For chemical analysis, samples mineralization was performed by microwave assisted acid digestion (U.S. EPA. 2007). Specifically, the methods EPA 3051A/2007 was used. Plant samples referred to root, rhizome, and fronds. Briefly, samples were dissolved in concentrated nitric acid and concentrated hydrochloric acid using microwave heating. The samples and acids were placed in fluorocarbon polymer (PFA) microwave vessels. The vessels were sealed and heated in the microwave unit (175 °C for 15 min). After cooling, the vessel contents were filtered, centrifuged, and then diluted to volume and analyzed. The total metal (Al, Cd, Cr, Na, Ni, Pb) and metalloid (As) concentrations were measured by ICP-MS (Thermo Jarrell, Ash Iris Advantage, Thermoelectron, Waltham, MA, USA) following the methods UNI EN ISO 17294-2:2016 and EPA 6010 D2014 for biomass and soil, respectively. The analyses of micro (B, Cu, Fe, Mn, Zn) and macro nutrients (Ca, Mg, K, P) in the extracts were carried out by ICP-MS (Thermo Jarrell, Ash Iris Advantage, Thermo Electron, Corp., Milford, MA, USA). A QC procedure was performed by a daily five-point calibration with multi elemental standard followed by a secondary standard calibration, analyses of a certified reference material (CRM) added to samples, and a matrix spike and matrix spike duplicate (MS/MSD) were performed. All reagents were of ultrapure grade (Sigma-Aldrich, St. Louis, MO, USA).

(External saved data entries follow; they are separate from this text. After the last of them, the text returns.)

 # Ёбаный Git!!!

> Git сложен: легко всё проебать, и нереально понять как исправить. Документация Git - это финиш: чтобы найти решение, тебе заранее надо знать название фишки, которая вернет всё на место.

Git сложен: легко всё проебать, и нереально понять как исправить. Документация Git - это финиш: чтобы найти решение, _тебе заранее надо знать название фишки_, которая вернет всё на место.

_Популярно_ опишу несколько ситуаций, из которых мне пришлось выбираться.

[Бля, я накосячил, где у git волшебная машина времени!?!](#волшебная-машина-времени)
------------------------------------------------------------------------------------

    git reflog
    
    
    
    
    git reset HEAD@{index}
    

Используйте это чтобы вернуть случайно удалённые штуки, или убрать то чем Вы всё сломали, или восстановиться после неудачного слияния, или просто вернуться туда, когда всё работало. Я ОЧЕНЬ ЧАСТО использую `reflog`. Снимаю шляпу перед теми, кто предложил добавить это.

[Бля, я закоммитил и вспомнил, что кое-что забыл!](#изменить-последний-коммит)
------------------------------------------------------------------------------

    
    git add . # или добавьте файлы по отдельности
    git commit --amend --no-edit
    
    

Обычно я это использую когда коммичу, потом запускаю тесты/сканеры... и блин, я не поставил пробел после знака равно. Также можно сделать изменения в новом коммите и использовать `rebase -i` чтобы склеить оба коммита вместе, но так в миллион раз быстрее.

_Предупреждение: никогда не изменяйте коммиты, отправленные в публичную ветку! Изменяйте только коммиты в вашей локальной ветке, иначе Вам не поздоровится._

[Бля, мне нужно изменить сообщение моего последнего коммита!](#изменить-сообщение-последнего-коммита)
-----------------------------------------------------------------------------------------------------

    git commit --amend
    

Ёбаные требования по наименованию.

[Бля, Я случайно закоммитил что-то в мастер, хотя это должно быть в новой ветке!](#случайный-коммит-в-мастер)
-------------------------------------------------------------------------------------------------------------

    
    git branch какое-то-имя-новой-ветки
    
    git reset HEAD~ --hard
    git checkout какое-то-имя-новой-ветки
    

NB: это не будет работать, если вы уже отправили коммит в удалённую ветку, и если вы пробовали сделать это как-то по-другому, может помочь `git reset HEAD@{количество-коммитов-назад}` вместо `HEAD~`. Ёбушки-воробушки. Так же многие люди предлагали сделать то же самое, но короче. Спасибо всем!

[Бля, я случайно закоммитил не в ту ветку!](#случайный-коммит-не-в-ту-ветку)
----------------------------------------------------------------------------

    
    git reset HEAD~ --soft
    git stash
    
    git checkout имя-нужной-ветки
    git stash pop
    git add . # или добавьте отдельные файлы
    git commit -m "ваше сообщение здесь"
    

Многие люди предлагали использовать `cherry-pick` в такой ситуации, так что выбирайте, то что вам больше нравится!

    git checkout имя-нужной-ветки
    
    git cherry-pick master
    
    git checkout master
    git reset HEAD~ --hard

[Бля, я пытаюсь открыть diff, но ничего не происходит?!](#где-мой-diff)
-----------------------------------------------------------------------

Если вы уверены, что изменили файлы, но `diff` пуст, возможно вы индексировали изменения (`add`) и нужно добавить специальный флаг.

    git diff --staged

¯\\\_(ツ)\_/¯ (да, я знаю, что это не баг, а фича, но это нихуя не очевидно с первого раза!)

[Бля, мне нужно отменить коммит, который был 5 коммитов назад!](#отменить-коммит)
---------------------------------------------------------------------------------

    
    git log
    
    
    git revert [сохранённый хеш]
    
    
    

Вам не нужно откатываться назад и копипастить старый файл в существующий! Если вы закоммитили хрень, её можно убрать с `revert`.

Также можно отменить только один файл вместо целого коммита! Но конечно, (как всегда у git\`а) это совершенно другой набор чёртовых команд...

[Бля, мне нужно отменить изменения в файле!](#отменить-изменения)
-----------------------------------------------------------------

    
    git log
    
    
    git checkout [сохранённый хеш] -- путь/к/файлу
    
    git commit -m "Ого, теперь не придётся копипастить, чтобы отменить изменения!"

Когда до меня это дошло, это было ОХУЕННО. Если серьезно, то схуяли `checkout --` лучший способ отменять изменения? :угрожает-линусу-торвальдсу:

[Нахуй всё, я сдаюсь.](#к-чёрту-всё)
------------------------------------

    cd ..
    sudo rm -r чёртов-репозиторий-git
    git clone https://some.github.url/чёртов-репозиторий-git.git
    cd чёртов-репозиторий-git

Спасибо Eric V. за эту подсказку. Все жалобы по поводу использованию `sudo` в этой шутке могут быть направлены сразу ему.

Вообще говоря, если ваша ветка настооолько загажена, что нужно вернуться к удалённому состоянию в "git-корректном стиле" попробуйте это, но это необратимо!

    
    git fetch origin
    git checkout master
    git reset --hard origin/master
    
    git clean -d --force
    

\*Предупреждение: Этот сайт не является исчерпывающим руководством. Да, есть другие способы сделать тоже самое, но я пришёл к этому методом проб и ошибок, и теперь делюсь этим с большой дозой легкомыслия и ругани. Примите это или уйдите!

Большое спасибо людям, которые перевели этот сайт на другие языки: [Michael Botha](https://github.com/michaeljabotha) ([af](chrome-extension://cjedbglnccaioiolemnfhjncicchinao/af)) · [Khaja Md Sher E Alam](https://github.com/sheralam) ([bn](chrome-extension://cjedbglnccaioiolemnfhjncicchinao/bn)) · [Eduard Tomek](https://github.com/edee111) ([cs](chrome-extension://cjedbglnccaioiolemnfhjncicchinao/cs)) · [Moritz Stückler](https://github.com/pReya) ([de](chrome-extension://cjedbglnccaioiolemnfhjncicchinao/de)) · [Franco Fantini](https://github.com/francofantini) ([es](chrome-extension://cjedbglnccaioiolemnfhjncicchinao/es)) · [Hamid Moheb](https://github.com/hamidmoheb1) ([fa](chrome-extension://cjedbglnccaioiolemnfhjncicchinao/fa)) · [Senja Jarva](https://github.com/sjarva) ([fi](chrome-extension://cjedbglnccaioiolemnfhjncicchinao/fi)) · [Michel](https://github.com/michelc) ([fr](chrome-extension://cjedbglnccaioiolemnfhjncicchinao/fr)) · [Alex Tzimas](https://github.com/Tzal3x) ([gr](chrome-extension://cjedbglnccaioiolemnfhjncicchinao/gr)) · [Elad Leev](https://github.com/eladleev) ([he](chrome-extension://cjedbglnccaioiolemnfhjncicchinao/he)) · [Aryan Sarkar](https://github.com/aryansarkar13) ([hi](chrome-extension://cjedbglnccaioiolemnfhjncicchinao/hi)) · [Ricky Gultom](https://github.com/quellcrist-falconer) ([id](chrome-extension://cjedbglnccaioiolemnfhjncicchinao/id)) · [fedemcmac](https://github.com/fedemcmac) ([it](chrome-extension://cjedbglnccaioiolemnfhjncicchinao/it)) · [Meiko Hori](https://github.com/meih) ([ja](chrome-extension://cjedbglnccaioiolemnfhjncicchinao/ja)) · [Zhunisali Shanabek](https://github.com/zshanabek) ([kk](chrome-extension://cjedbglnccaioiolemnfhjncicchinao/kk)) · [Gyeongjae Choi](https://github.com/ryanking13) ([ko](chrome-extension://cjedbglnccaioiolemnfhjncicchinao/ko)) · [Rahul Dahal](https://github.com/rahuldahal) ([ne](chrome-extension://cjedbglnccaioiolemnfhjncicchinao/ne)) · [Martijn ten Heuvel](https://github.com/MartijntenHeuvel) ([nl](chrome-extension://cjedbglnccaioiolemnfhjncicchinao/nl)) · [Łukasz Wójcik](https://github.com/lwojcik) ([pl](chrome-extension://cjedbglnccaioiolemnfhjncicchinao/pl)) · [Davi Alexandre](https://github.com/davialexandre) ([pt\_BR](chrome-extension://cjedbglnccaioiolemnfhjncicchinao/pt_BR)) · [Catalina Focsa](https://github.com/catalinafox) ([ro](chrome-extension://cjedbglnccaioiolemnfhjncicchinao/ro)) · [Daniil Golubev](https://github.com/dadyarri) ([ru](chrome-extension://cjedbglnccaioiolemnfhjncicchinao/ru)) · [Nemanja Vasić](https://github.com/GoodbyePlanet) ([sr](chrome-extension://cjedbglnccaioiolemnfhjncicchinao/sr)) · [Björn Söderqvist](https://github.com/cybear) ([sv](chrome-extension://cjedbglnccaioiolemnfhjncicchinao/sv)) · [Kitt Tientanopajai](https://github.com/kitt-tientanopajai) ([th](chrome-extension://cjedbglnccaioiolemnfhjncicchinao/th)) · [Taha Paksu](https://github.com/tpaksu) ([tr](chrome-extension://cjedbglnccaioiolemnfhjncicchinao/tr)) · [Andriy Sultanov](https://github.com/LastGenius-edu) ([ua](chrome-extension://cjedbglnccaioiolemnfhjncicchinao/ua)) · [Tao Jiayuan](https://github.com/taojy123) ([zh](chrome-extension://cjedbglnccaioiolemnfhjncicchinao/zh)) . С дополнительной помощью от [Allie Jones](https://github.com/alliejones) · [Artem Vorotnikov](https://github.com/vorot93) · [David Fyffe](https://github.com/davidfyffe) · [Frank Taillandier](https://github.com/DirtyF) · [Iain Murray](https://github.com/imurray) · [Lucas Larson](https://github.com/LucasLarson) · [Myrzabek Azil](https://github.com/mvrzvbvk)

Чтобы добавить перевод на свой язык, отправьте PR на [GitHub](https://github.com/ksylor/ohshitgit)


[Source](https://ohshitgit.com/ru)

For highlighting the accumulation potential towards As of fern plants used in this study, the bioconcentration factor (BCF) was calculated as the ratio of As concentrations in fronds to concentration in the substrate [10]. To describe the ability of the plants to translocate As in the different plant organs, the translocation factor (TF) was calculated. This index is defined as the ratio of As concentrations in fronds to those in roots [10]. In addition to frond/root, TF was calculated also for rhizome/root and frond/rhizome to better understand As distribution within the plants [42].

2.3. Thiol Analysis

Thiol (Cys, GSH) and polythiol (PCs) analyses were performed in fronds and roots. Samples were homogenized in liquid N₂ with three volumes of extraction buffer (0.1 N HCl, 1 mM EDTA, 400 mg mL⁻¹ PVPP) and centrifuged (15,000 × g) for 25 min at 4 °C. Supernatant aliquots (100 μL) were mixed with 150 μL 0.2 M HEPES and 25 μL 3 mM DTT, then some drops of 2 N NaOH were added to correct pH to 8.0. After 1 h of dark incubation at room temperature, 15 μL 30 mM monobromobimane were added to the assay buffer that was successively incubated in darkness for 15 min at room temperature. To stop the reaction, 75 μL 10% acetic acid was mixed into the solution, centrifuged (15,000 × g) for 5 min at 4 °C and filtered (0.2 μm), to be ready for the injection into an HPLC system (Beckman-Coulter, Brea, CA, USA). Phytochelatins (PCs) were separated on a C18 reverse-phase column (250 × 4.6 mm, 5 μm pore size; Grace Davison, Deerfield, IL, USA). Elution was performed with a linear gradient (A = MeOH with 0.25% acetic acid, pH corrected to 4.3 with NaOH; B = H₂O with 0.25% acetic acid, pH corrected to 4.3 with NaOH) as follows: 90–60% B in 15 min, 60–20% in 5 min, 20–90% in 1 min, re-equilibration in 90% B for 5 min, at a flow rate of 1 mlmin⁻¹). Chromatograms were recorded and integrated using the 32 KARAT^TM Software 5.0 (Beckman-Coulter, Brea, CA, USA). PCs were identified by comparison with standard PC samples purified from Silene vulgaris (Moench). Quantification was performed with a Jasco fluorescence detector (model FP 2020 Plus; Tokyo, Japan; excitation 380 nm, emission 480 nm).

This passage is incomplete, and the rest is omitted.